He’s tall, and built. I can see the thickness of his arms, his wide shoulders. He’s dressed in a dark suit and from here, I can see his shoes are expensive.

He moves, unfolding his arms, checking his watch. When he drops his hand to his side and I see the ring on his finger, I gasp.

I know this man.

“The McKinney deal is off,” my father says, forcing me to turn my attention to him.

“What?” I ask, my gaze shifting back to the stranger.

To his hand.

To that ring on his finger.

What’s he doing here? In my father’s study in the middle of the night?

“McKinney. The contract with the boy. It’s off,” my father says.

I face my father, confused. By contract, he means my forced marriage because to my father, everything is business, even his daughter’s life.

Not that I’m surprised.

And that contract he’s referring to is why I’d run.

I’ve had to do a lot of things in my life that I didn’t want to do, but I won’t marry someone just because my father deems it good for business.

“Waverly has drawn up a new contract.”

“What are you talking about?” I ask. I can’t seem to process what he’s saying.

There’s a sound behind me and I turn to find the man stepping out of the shadows. He’s adjusting the cuff of his shirt and a gold cufflink glints in the lamplight.

I can’t seem to drag my eyes away from his hands. From that ring.

And I don’t want to look up. I don’t want to see his face.

“The marriage will take place in one month’s time,” my father’s words are slow to sink into my brain because I have to do it, have to look up at this man’s face. “In the meantime, you’ll be taken to the Sabbioni estate in Sicily for safe-keeping.”

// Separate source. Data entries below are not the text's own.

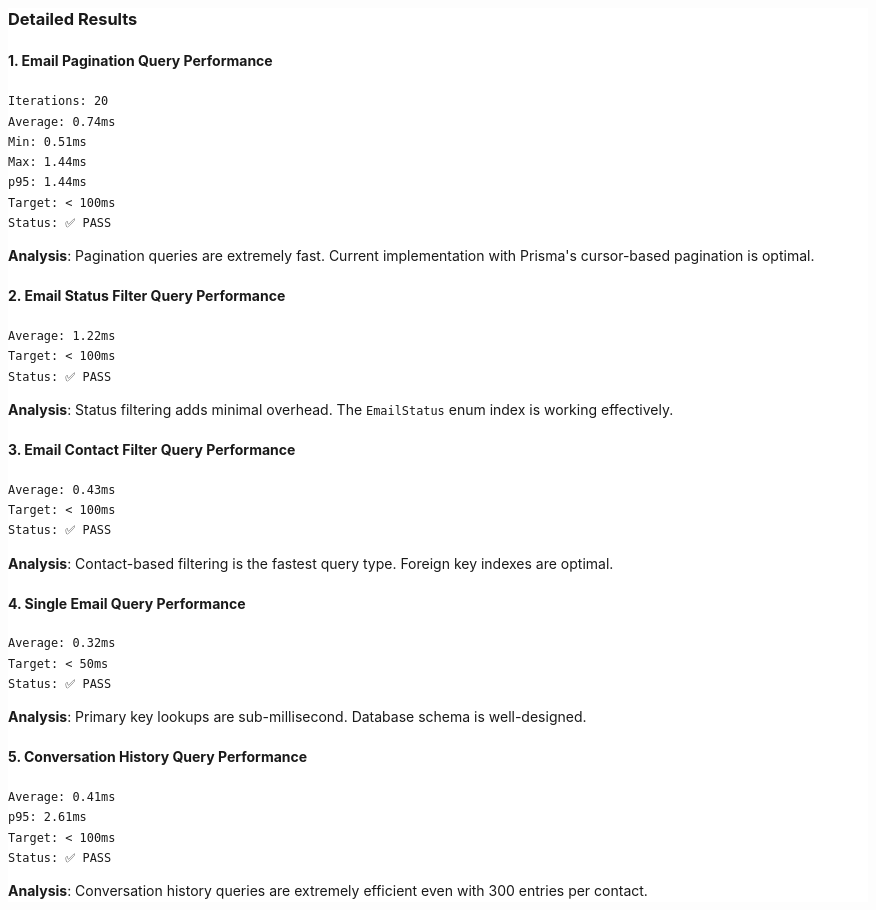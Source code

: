 ### Detailed Results

#### 1. Email Pagination Query Performance
```
Iterations: 20
Average: 0.74ms
Min: 0.51ms
Max: 1.44ms
p95: 1.44ms
Target: < 100ms
Status: ✅ PASS
```

**Analysis**: Pagination queries are extremely fast. Current implementation with Prisma's cursor-based pagination is optimal.

#### 2. Email Status Filter Query Performance
```
Average: 1.22ms
Target: < 100ms
Status: ✅ PASS
```

**Analysis**: Status filtering adds minimal overhead. The `EmailStatus` enum index is working effectively.

#### 3. Email Contact Filter Query Performance
```
Average: 0.43ms
Target: < 100ms
Status: ✅ PASS
```

**Analysis**: Contact-based filtering is the fastest query type. Foreign key indexes are optimal.

#### 4. Single Email Query Performance
```
Average: 0.32ms
Target: < 50ms
Status: ✅ PASS
```

**Analysis**: Primary key lookups are sub-millisecond. Database schema is well-designed.

#### 5. Conversation History Query Performance
```
Average: 0.41ms
p95: 2.61ms
Target: < 100ms
Status: ✅ PASS
```

**Analysis**: Conversation history queries are extremely efficient even with 300 entries per contact.

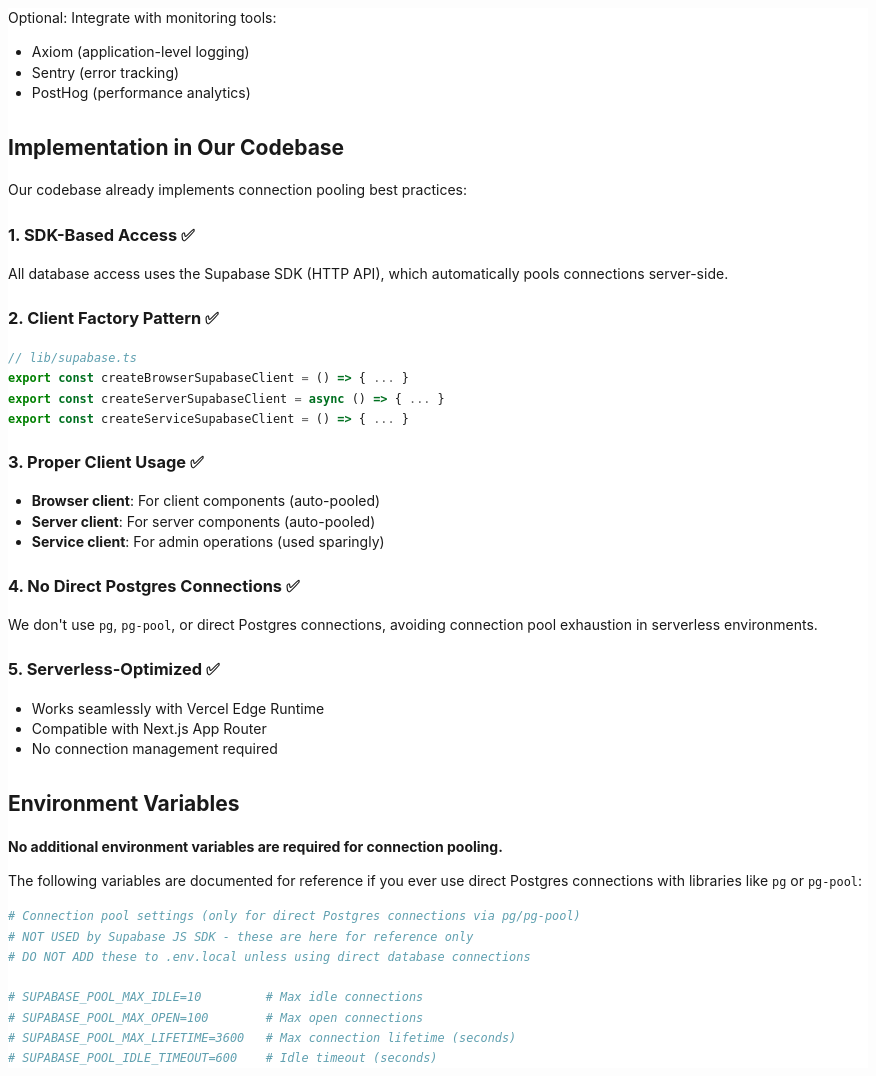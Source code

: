 Optional: Integrate with monitoring tools:

- Axiom (application-level logging)
- Sentry (error tracking)
- PostHog (performance analytics)

## Implementation in Our Codebase

Our codebase already implements connection pooling best practices:

### 1. SDK-Based Access ✅

All database access uses the Supabase SDK (HTTP API), which automatically pools connections server-side.

### 2. Client Factory Pattern ✅

```typescript
// lib/supabase.ts
export const createBrowserSupabaseClient = () => { ... }
export const createServerSupabaseClient = async () => { ... }
export const createServiceSupabaseClient = () => { ... }
```

### 3. Proper Client Usage ✅

- **Browser client**: For client components (auto-pooled)
- **Server client**: For server components (auto-pooled)
- **Service client**: For admin operations (used sparingly)

### 4. No Direct Postgres Connections ✅

We don't use `pg`, `pg-pool`, or direct Postgres connections, avoiding connection pool exhaustion in serverless environments.

### 5. Serverless-Optimized ✅

- Works seamlessly with Vercel Edge Runtime
- Compatible with Next.js App Router
- No connection management required

## Environment Variables

**No additional environment variables are required for connection pooling.**

The following variables are documented for reference if you ever use direct Postgres connections with libraries like `pg` or `pg-pool`:

```bash
# Connection pool settings (only for direct Postgres connections via pg/pg-pool)
# NOT USED by Supabase JS SDK - these are here for reference only
# DO NOT ADD these to .env.local unless using direct database connections

# SUPABASE_POOL_MAX_IDLE=10         # Max idle connections
# SUPABASE_POOL_MAX_OPEN=100        # Max open connections
# SUPABASE_POOL_MAX_LIFETIME=3600   # Max connection lifetime (seconds)
# SUPABASE_POOL_IDLE_TIMEOUT=600    # Idle timeout (seconds)
```
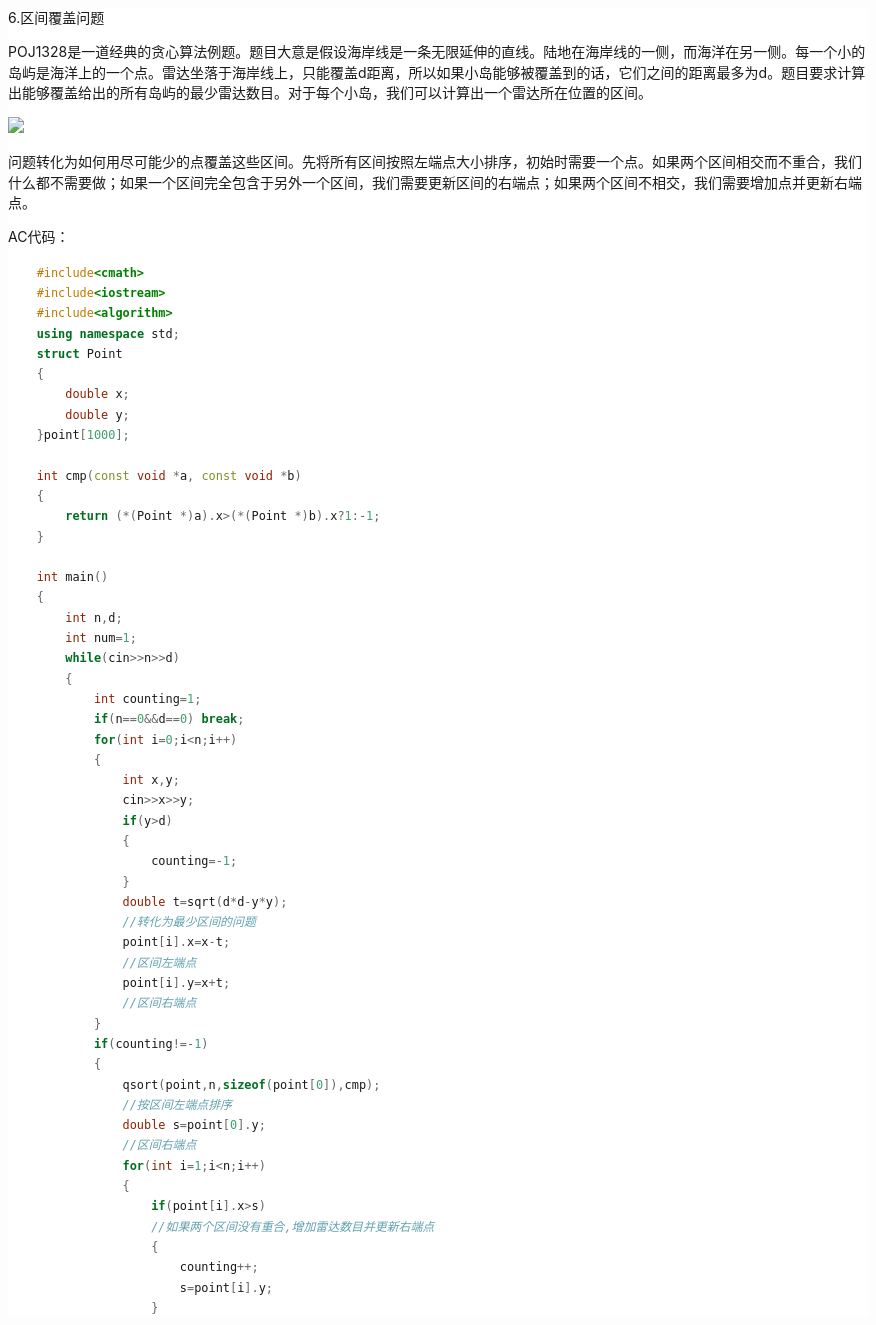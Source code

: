 6.区间覆盖问题

POJ1328是一道经典的贪心算法例题。题目大意是假设海岸线是一条无限延伸的直线。陆地在海岸线的一侧，而海洋在另一侧。每一个小的岛屿是海洋上的一个点。雷达坐落于海岸线上，只能覆盖d距离，所以如果小岛能够被覆盖到的话，它们之间的距离最多为d。题目要求计算出能够覆盖给出的所有岛屿的最少雷达数目。对于每个小岛，我们可以计算出一个雷达所在位置的区间。

![][9]

问题转化为如何用尽可能少的点覆盖这些区间。先将所有区间按照左端点大小排序，初始时需要一个点。如果两个区间相交而不重合，我们什么都不需要做；如果一个区间完全包含于另外一个区间，我们需要更新区间的右端点；如果两个区间不相交，我们需要增加点并更新右端点。

AC代码：

```c++
    #include<cmath>
    #include<iostream>
    #include<algorithm>
    using namespace std;
    struct Point
    {
        double x;
        double y;
    }point[1000];
    
    int cmp(const void *a, const void *b)
    {
        return (*(Point *)a).x>(*(Point *)b).x?1:-1;
    }
    
    int main()
    {
        int n,d;
        int num=1;
        while(cin>>n>>d)
        {
            int counting=1;
            if(n==0&&d==0) break;
            for(int i=0;i<n;i++)
            {
                int x,y;
                cin>>x>>y;
                if(y>d)
                {
                    counting=-1;
                }
                double t=sqrt(d*d-y*y);
                //转化为最少区间的问题 
                point[i].x=x-t;
                //区间左端点 
                point[i].y=x+t;
                //区间右端点 
            }
            if(counting!=-1)
            {
                qsort(point,n,sizeof(point[0]),cmp);
                //按区间左端点排序 
                double s=point[0].y;
                //区间右端点 
                for(int i=1;i<n;i++)
                {
                    if(point[i].x>s)
                    //如果两个区间没有重合,增加雷达数目并更新右端点 
                    {
                        counting++;
                        s=point[i].y; 
                    }
```

[1]: http://www.cnblogs.com/ECJTUACM-873284962/p/6440039.html
[4]: ../img/6BR3Mnv.png
[5]: http://lib.csdn.net/base/datastructure
[6]: ../img/va26je3.png
[7]: ../img/IjaIna2.png
[8]: http://blog.csdn.net/qq_32400847/article/details/51148917
[9]: ../img/qmYB3q7.jpg
[10]: ../img/FfEFjq.jpg
[11]: ../img/vaIjUb.jpg
[12]: ../img/be2qYr.jpg
[13]: ../img/FBbaEr.jpg
[14]: ../img/qM3IviV.png
[15]: ../img/YBJbumU.png
[16]: ../img/zeErYn2.png
[17]: ../img/MbEFFvq.png
[18]: ../img/I77bmev.png
[19]: ../img/mUNRFrF.png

Still, the words, they’re like physical things. Like they’re lining up, waiting just outside my ears for when I’m ready to hear. To process. Because he can’t be saying what he’s saying.

“Mr. Sabbioni,” Waverly says, his tone neutral.

Mr. Sabbioni.

Stefan Sabbioni.

“We’ll need your initials on this modification,” Waverly continues. He must have moved around the desk when I wasn’t paying attention.

The man—Stefan Sabbioni—takes a step forward and I have to look at him now. I have to meet his strange hazel eyes. And when I do, I think they’re darker than they were that night. Or less bloodshot. Maybe it’s just that tonight, he’s not drunk. Not raging.

“What’s happening?” I ask. I don’t know who I’m asking as I can’t drag my gaze from Stefan Sabbioni.

He gives me a smirk and when he moves past me, I don’t know if it’s on purpose that his arm brushes my shoulder. I smell his cologne and I remember how he smelled that night.

God, I don’t think I’ll ever get that smell out of my head.

He stands taller than all the men here and I watch him lean down, pick up my father’s favorite fountain pen. I see my father’s jaw tighten and I know Stefan did it on purpose, choosing that particular pen.

Before signing, he reads the text, nods, then quickly puts his initials down.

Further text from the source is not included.